▶ _PROBLEM DETAILS_
What you give back should match the records word for word.
────────
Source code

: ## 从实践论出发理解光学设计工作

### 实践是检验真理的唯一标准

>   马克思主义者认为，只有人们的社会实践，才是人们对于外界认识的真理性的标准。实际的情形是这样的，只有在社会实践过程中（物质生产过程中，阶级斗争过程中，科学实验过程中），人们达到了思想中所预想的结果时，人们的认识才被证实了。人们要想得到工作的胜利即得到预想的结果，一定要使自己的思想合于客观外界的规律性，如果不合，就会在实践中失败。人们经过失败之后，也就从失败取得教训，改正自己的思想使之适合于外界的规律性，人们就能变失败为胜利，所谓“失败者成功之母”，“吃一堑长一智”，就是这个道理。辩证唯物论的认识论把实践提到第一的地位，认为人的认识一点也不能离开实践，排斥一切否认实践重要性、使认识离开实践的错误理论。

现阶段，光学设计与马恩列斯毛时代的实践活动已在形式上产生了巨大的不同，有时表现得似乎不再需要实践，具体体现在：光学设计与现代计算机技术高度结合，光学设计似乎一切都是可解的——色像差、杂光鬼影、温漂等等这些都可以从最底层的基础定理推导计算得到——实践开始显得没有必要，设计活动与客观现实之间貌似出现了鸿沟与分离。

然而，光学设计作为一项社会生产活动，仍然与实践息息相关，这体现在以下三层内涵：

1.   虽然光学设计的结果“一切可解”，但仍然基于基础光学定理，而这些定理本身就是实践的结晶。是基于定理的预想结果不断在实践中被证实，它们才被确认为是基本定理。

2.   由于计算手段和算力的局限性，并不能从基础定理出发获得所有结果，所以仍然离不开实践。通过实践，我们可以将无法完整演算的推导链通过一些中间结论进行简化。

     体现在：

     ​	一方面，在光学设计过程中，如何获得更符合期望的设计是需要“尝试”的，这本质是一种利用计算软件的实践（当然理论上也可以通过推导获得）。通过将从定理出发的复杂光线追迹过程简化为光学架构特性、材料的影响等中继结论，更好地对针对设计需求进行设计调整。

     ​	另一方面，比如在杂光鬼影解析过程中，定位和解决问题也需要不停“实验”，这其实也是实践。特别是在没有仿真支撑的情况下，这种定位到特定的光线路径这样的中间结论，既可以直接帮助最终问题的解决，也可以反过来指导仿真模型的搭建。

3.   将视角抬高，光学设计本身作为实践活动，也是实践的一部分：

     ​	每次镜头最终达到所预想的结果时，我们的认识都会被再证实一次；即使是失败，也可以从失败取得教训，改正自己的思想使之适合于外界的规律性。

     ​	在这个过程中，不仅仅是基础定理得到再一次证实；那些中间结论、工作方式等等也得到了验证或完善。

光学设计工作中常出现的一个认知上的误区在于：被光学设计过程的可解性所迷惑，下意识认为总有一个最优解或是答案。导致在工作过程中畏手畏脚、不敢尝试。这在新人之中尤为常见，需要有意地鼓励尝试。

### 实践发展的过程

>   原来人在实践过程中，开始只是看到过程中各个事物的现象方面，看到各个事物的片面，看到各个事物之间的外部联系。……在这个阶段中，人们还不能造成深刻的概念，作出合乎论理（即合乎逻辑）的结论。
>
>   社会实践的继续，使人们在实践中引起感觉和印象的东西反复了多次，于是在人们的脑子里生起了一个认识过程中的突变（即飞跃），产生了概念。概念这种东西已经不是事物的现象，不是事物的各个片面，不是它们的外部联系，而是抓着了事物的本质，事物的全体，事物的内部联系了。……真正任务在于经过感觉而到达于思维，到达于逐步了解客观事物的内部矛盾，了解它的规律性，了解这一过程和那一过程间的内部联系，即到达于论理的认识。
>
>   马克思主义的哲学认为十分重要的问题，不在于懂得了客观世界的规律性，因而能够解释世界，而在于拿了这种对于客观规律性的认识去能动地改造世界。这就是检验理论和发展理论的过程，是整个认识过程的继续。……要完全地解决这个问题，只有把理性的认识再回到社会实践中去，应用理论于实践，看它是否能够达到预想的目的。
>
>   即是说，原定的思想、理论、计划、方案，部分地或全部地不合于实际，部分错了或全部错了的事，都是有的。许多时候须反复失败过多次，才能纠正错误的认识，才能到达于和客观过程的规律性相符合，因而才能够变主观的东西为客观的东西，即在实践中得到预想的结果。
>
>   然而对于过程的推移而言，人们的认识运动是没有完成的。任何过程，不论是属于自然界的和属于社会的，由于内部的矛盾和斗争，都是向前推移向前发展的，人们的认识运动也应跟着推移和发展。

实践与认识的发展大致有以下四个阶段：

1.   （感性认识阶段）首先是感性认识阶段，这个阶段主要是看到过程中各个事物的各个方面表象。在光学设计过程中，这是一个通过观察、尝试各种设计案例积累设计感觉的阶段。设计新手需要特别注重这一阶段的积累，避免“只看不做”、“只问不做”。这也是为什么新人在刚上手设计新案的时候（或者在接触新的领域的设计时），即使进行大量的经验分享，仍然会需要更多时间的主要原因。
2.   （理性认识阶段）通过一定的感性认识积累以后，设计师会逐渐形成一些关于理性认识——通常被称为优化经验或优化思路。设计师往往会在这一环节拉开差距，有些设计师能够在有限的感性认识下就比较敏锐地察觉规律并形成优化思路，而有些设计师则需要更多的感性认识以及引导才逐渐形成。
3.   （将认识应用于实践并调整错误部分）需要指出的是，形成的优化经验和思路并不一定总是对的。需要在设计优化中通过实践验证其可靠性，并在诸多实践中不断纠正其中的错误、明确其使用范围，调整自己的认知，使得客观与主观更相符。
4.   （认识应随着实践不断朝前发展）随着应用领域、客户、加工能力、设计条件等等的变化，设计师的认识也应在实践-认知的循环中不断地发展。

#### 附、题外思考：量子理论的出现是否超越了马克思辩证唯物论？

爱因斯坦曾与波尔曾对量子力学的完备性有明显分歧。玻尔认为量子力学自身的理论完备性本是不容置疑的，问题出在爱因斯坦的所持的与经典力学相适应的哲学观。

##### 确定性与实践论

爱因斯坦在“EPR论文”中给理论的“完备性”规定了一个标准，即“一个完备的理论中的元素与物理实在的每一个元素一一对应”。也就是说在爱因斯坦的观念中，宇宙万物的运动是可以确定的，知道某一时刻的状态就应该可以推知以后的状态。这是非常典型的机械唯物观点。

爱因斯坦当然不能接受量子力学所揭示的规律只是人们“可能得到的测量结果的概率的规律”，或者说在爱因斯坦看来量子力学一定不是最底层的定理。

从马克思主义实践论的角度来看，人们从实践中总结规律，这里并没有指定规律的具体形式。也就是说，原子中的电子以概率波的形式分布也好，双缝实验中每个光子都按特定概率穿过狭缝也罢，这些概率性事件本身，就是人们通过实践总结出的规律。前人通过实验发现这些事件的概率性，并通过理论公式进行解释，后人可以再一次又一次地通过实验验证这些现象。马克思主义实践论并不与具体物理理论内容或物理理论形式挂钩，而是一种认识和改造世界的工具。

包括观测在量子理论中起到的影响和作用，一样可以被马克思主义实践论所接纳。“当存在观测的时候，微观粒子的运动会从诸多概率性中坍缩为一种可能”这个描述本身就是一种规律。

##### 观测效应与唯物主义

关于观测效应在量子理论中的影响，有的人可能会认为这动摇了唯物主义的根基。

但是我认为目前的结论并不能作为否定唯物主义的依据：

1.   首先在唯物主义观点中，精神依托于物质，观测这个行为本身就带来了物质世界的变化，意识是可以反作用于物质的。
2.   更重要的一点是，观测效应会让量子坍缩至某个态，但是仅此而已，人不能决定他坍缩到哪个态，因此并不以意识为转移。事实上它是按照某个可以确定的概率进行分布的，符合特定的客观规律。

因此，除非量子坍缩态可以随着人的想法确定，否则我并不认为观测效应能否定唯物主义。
────────
▶ _TASK RESPONSE_
Source code

: ## 从实践论出发理解光学设计工作

### 实践是检验真理的唯一标准

>   马克思主义者认为，只有人们的社会实践，才是人们对于外界认识的真理性的标准。实际的情形是这样的，只有在社会实践过程中（物质生产过程中，阶级斗争过程中，科学实验过程中），人们达到了思想中所预想的结果时，人们的认识才被证实了。人们要想得到工作的胜利即得到预想的结果，一定要使自己的思想合于客观外界的规律性，如果不合，就会在实践中失败。人们经过失败之后，也就从失败取得教训，改正自己的思想使之适合于外界的规律性，人们就能变失败为胜利，所谓“失败者成功之母”，“吃一堑长一智”，就是这个道理。辩证唯物论的认识论把实践提到第一的地位，认为人的认识一点也不能离开实践，排斥一切否认实践重要性、使认识离开实践的错误理论。

现阶段，光学设计与马恩列斯毛时代的实践活动已在形式上产生了巨大的不同，有时表现得似乎不再需要实践，具体体现在：光学设计与现代计算机技术高度结合，光学设计似乎一切都是可解的——色像差、杂光鬼影、温漂等等这些都可以从最底层的基础定理推导计算得到——实践开始显得没有必要，设计活动与客观现实之间貌似出现了鸿沟与分离。

然而，光学设计作为一项社会生产活动，仍然与实践息息相关，这体现在以下三层内涵：

1.   虽然光学设计的结果“一切可解”，但仍然基于基础光学定理，而这些定理本身就是实践的结晶。是基于定理的预想结果不断在实践中被证实，它们才被确认为是基本定理。

2.   由于计算手段和算力的局限性，并不能从基础定理出发获得所有结果，所以仍然离不开实践。通过实践，我们可以将无法完整演算的推导链通过一些中间结论进行简化。

     体现在：

     ​	一方面，在光学设计过程中，如何获得更符合期望的设计是需要“尝试”的，这本质是一种利用计算软件的实践（当然理论上也可以通过推导获得）。通过将从定理出发的复杂光线追迹过程简化为光学架构特性、材料的影响等中继结论，更好地对针对设计需求进行设计调整。

     ​	另一方面，比如在杂光鬼影解析过程中，定位和解决问题也需要不停“实验”，这其实也是实践。特别是在没有仿真支撑的情况下，这种定位到特定的光线路径这样的中间结论，既可以直接帮助最终问题的解决，也可以反过来指导仿真模型的搭建。

3.   将视角抬高，光学设计本身作为实践活动，也是实践的一部分：

     ​	每次镜头最终达到所预想的结果时，我们的认识都会被再证实一次；即使是失败，也可以从失败取得教训，改正自己的思想使之适合于外界的规律性。

     ​	在这个过程中，不仅仅是基础定理得到再一次证实；那些中间结论、工作方式等等也得到了验证或完善。

光学设计工作中常出现的一个认知上的误区在于：被光学设计过程的可解性所迷惑，下意识认为总有一个最优解或是答案。导致在工作过程中畏手畏脚、不敢尝试。这在新人之中尤为常见，需要有意地鼓励尝试。

### 实践发展的过程

>   原来人在实践过程中，开始只是看到过程中各个事物的现象方面，看到各个事物的片面，看到各个事物之间的外部联系。……在这个阶段中，人们还不能造成深刻的概念，作出合乎论理（即合乎逻辑）的结论。
>
>   社会实践的继续，使人们在实践中引起感觉和印象的东西反复了多次，于是在人们的脑子里生起了一个认识过程中的突变（即飞跃），产生了概念。概念这种东西已经不是事物的现象，不是事物的各个片面，不是它们的外部联系，而是抓着了事物的本质，事物的全体，事物的内部联系了。……真正任务在于经过感觉而到达于思维，到达于逐步了解客观事物的内部矛盾，了解它的规律性，了解这一过程和那一过程间的内部联系，即到达于论理的认识。
>
>   马克思主义的哲学认为十分重要的问题，不在于懂得了客观世界的规律性，因而能够解释世界，而在于拿了这种对于客观规律性的认识去能动地改造世界。这就是检验理论和发展理论的过程，是整个认识过程的继续。……要完全地解决这个问题，只有把理性的认识再回到社会实践中去，应用理论于实践，看它是否能够达到预想的目的。
>
>   即是说，原定的思想、理论、计划、方案，部分地或全部地不合于实际，部分错了或全部错了的事，都是有的。许多时候须反复失败过多次，才能纠正错误的认识，才能到达于和客观过程的规律性相符合，因而才能够变主观的东西为客观的东西，即在实践中得到预想的结果。
>
>   然而对于过程的推移而言，人们的认识运动是没有完成的。任何过程，不论是属于自然界的和属于社会的，由于内部的矛盾和斗争，都是向前推移向前发展的，人们的认识运动也应跟着推移和发展。

实践与认识的发展大致有以下四个阶段：

1.   （感性认识阶段）首先是感性认识阶段，这个阶段主要是看到过程中各个事物的各个方面表象。在光学设计过程中，这是一个通过观察、尝试各种设计案例积累设计感觉的阶段。设计新手需要特别注重这一阶段的积累，避免“只看不做”、“只问不做”。这也是为什么新人在刚上手设计新案的时候（或者在接触新的领域的设计时），即使进行大量的经验分享，仍然会需要更多时间的主要原因。
2.   （理性认识阶段）通过一定的感性认识积累以后，设计师会逐渐形成一些关于理性认识——通常被称为优化经验或优化思路。设计师往往会在这一环节拉开差距，有些设计师能够在有限的感性认识下就比较敏锐地察觉规律并形成优化思路，而有些设计师则需要更多的感性认识以及引导才逐渐形成。
3.   （将认识应用于实践并调整错误部分）需要指出的是，形成的优化经验和思路并不一定总是对的。需要在设计优化中通过实践验证其可靠性，并在诸多实践中不断纠正其中的错误、明确其使用范围，调整自己的认知，使得客观与主观更相符。
4.   （认识应随着实践不断朝前发展）随着应用领域、客户、加工能力、设计条件等等的变化，设计师的认识也应在实践-认知的循环中不断地发展。

#### 附、题外思考：量子理论的出现是否超越了马克思辩证唯物论？

爱因斯坦曾与波尔曾对量子力学的完备性有明显分歧。玻尔认为量子力学自身的理论完备性本是不容置疑的，问题出在爱因斯坦的所持的与经典力学相适应的哲学观。

##### 确定性与实践论

爱因斯坦在“EPR论文”中给理论的“完备性”规定了一个标准，即“一个完备的理论中的元素与物理实在的每一个元素一一对应”。也就是说在爱因斯坦的观念中，宇宙万物的运动是可以确定的，知道某一时刻的状态就应该可以推知以后的状态。这是非常典型的机械唯物观点。

爱因斯坦当然不能接受量子力学所揭示的规律只是人们“可能得到的测量结果的概率的规律”，或者说在爱因斯坦看来量子力学一定不是最底层的定理。

从马克思主义实践论的角度来看，人们从实践中总结规律，这里并没有指定规律的具体形式。也就是说，原子中的电子以概率波的形式分布也好，双缝实验中每个光子都按特定概率穿过狭缝也罢，这些概率性事件本身，就是人们通过实践总结出的规律。前人通过实验发现这些事件的概率性，并通过理论公式进行解释，后人可以再一次又一次地通过实验验证这些现象。马克思主义实践论并不与具体物理理论内容或物理理论形式挂钩，而是一种认识和改造世界的工具。

包括观测在量子理论中起到的影响和作用，一样可以被马克思主义实践论所接纳。“当存在观测的时候，微观粒子的运动会从诸多概率性中坍缩为一种可能”这个描述本身就是一种规律。

##### 观测效应与唯物主义

关于观测效应在量子理论中的影响，有的人可能会认为这动摇了唯物主义的根基。

但是我认为目前的结论并不能作为否定唯物主义的依据：

1.   首先在唯物主义观点中，精神依托于物质，观测这个行为本身就带来了物质世界的变化，意识是可以反作用于物质的。
2.   更重要的一点是，观测效应会让量子坍缩至某个态，但是仅此而已，人不能决定他坍缩到哪个态，因此并不以意识为转移。事实上它是按照某个可以确定的概率进行分布的，符合特定的客观规律。

因此，除非量子坍缩态可以随着人的想法确定，否则我并不认为观测效应能否定唯物主义。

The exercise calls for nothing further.